● TO DO
What you return must be the complete listing, unchanged.

** Opening DATA SHOWN block **

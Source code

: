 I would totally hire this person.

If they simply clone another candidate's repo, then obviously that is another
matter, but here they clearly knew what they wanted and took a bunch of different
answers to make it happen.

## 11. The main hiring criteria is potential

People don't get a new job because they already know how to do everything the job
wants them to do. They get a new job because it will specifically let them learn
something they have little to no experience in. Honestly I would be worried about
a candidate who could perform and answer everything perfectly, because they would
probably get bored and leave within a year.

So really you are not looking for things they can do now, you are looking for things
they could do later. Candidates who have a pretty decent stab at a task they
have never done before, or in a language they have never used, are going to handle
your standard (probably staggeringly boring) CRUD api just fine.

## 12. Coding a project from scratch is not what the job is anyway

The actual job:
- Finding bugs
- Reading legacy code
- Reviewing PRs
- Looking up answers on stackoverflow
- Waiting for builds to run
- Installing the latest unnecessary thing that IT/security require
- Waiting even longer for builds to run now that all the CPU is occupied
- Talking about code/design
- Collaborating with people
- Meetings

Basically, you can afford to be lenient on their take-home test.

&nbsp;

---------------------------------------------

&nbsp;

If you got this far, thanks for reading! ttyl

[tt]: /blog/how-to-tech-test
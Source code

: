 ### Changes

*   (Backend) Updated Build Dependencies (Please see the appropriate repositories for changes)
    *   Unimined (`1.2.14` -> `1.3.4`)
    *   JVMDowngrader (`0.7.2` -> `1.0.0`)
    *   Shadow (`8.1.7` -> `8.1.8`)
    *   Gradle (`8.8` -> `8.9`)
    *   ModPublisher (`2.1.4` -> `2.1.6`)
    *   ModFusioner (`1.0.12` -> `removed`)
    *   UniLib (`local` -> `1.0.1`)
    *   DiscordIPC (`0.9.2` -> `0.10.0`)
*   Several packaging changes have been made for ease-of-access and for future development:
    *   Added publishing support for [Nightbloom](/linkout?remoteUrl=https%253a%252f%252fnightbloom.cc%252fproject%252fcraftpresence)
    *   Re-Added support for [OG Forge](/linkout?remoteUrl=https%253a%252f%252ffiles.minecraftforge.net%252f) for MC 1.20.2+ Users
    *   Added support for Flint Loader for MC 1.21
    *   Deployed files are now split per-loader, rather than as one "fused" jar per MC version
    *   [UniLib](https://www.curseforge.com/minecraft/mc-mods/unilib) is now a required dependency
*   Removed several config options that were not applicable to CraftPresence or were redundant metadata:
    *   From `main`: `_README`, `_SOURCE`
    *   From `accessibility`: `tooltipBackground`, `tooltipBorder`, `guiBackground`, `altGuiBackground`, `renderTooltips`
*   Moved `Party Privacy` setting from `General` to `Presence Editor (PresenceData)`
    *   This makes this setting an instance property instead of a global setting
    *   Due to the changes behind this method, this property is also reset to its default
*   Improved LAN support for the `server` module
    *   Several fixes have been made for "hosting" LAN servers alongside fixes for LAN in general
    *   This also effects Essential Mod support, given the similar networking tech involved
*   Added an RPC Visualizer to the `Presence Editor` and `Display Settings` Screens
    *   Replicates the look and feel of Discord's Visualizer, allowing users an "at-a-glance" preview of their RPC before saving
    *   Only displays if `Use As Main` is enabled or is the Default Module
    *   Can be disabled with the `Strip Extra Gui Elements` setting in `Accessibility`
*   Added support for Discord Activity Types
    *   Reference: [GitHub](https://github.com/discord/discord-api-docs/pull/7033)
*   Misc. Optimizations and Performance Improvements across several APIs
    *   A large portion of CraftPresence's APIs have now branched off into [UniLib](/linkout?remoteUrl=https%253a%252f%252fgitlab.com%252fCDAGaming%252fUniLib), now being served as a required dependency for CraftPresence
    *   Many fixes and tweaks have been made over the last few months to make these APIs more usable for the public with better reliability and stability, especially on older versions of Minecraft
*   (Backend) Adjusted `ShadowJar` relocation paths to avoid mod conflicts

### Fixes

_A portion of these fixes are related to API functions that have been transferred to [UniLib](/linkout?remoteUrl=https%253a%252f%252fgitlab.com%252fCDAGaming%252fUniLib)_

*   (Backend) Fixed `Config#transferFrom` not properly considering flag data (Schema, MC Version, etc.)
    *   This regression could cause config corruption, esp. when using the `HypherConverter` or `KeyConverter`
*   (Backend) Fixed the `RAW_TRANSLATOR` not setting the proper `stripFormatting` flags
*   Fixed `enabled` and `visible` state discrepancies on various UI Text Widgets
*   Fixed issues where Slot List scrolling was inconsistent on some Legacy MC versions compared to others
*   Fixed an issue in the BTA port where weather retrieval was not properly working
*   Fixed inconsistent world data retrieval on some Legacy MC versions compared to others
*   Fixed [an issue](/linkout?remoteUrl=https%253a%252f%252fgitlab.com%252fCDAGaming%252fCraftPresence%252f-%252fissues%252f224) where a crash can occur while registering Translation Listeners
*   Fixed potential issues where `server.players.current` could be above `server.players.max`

** Closing DATA SHOWN block **

● RESPONSE
Source code

: I would totally hire this person.

If they simply clone another candidate's repo, then obviously that is another
matter, but here they clearly knew what they wanted and took a bunch of different
answers to make it happen.

## 11. The main hiring criteria is potential

People don't get a new job because they already know how to do everything the job
wants them to do. They get a new job because it will specifically let them learn
something they have little to no experience in. Honestly I would be worried about
a candidate who could perform and answer everything perfectly, because they would
probably get bored and leave within a year.

So really you are not looking for things they can do now, you are looking for things
they could do later. Candidates who have a pretty decent stab at a task they
have never done before, or in a language they have never used, are going to handle
your standard (probably staggeringly boring) CRUD api just fine.

## 12. Coding a project from scratch is not what the job is anyway

The actual job:
- Finding bugs
- Reading legacy code
- Reviewing PRs
- Looking up answers on stackoverflow
- Waiting for builds to run
- Installing the latest unnecessary thing that IT/security require
- Waiting even longer for builds to run now that all the CPU is occupied
- Talking about code/design
- Collaborating with people
- Meetings

Basically, you can afford to be lenient on their take-home test.

&nbsp;

---------------------------------------------

&nbsp;

If you got this far, thanks for reading! ttyl

[tt]: /blog/how-to-tech-test
Source code

: ### Changes

*   (Backend) Updated Build Dependencies (Please see the appropriate repositories for changes)
    *   Unimined (`1.2.14` -> `1.3.4`)
    *   JVMDowngrader (`0.7.2` -> `1.0.0`)
    *   Shadow (`8.1.7` -> `8.1.8`)
    *   Gradle (`8.8` -> `8.9`)
    *   ModPublisher (`2.1.4` -> `2.1.6`)
    *   ModFusioner (`1.0.12` -> `removed`)
    *   UniLib (`local` -> `1.0.1`)
    *   DiscordIPC (`0.9.2` -> `0.10.0`)
*   Several packaging changes have been made for ease-of-access and for future development:
    *   Added publishing support for [Nightbloom](/linkout?remoteUrl=https%253a%252f%252fnightbloom.cc%252fproject%252fcraftpresence)
    *   Re-Added support for [OG Forge](/linkout?remoteUrl=https%253a%252f%252ffiles.minecraftforge.net%252f) for MC 1.20.2+ Users
    *   Added support for Flint Loader for MC 1.21
    *   Deployed files are now split per-loader, rather than as one "fused" jar per MC version
    *   [UniLib](https://www.curseforge.com/minecraft/mc-mods/unilib) is now a required dependency
*   Removed several config options that were not applicable to CraftPresence or were redundant metadata:
    *   From `main`: `_README`, `_SOURCE`
    *   From `accessibility`: `tooltipBackground`, `tooltipBorder`, `guiBackground`, `altGuiBackground`, `renderTooltips`
*   Moved `Party Privacy` setting from `General` to `Presence Editor (PresenceData)`
    *   This makes this setting an instance property instead of a global setting
    *   Due to the changes behind this method, this property is also reset to its default
*   Improved LAN support for the `server` module
    *   Several fixes have been made for "hosting" LAN servers alongside fixes for LAN in general
    *   This also effects Essential Mod support, given the similar networking tech involved
*   Added an RPC Visualizer to the `Presence Editor` and `Display Settings` Screens
    *   Replicates the look and feel of Discord's Visualizer, allowing users an "at-a-glance" preview of their RPC before saving
    *   Only displays if `Use As Main` is enabled or is the Default Module
    *   Can be disabled with the `Strip Extra Gui Elements` setting in `Accessibility`
*   Added support for Discord Activity Types
    *   Reference: [GitHub](https://github.com/discord/discord-api-docs/pull/7033)
*   Misc. Optimizations and Performance Improvements across several APIs
    *   A large portion of CraftPresence's APIs have now branched off into [UniLib](/linkout?remoteUrl=https%253a%252f%252fgitlab.com%252fCDAGaming%252fUniLib), now being served as a required dependency for CraftPresence
    *   Many fixes and tweaks have been made over the last few months to make these APIs more usable for the public with better reliability and stability, especially on older versions of Minecraft
*   (Backend) Adjusted `ShadowJar` relocation paths to avoid mod conflicts

### Fixes

_A portion of these fixes are related to API functions that have been transferred to [UniLib](/linkout?remoteUrl=https%253a%252f%252fgitlab.com%252fCDAGaming%252fUniLib)_

*   (Backend) Fixed `Config#transferFrom` not properly considering flag data (Schema, MC Version, etc.)
    *   This regression could cause config corruption, esp. when using the `HypherConverter` or `KeyConverter`
*   (Backend) Fixed the `RAW_TRANSLATOR` not setting the proper `stripFormatting` flags
*   Fixed `enabled` and `visible` state discrepancies on various UI Text Widgets
*   Fixed issues where Slot List scrolling was inconsistent on some Legacy MC versions compared to others
*   Fixed an issue in the BTA port where weather retrieval was not properly working
*   Fixed inconsistent world data retrieval on some Legacy MC versions compared to others
*   Fixed [an issue](/linkout?remoteUrl=https%253a%252f%252fgitlab.com%252fCDAGaming%252fCraftPresence%252f-%252fissues%252f224) where a crash can occur while registering Translation Listeners
*   Fixed potential issues where `server.players.current` could be above `server.players.max`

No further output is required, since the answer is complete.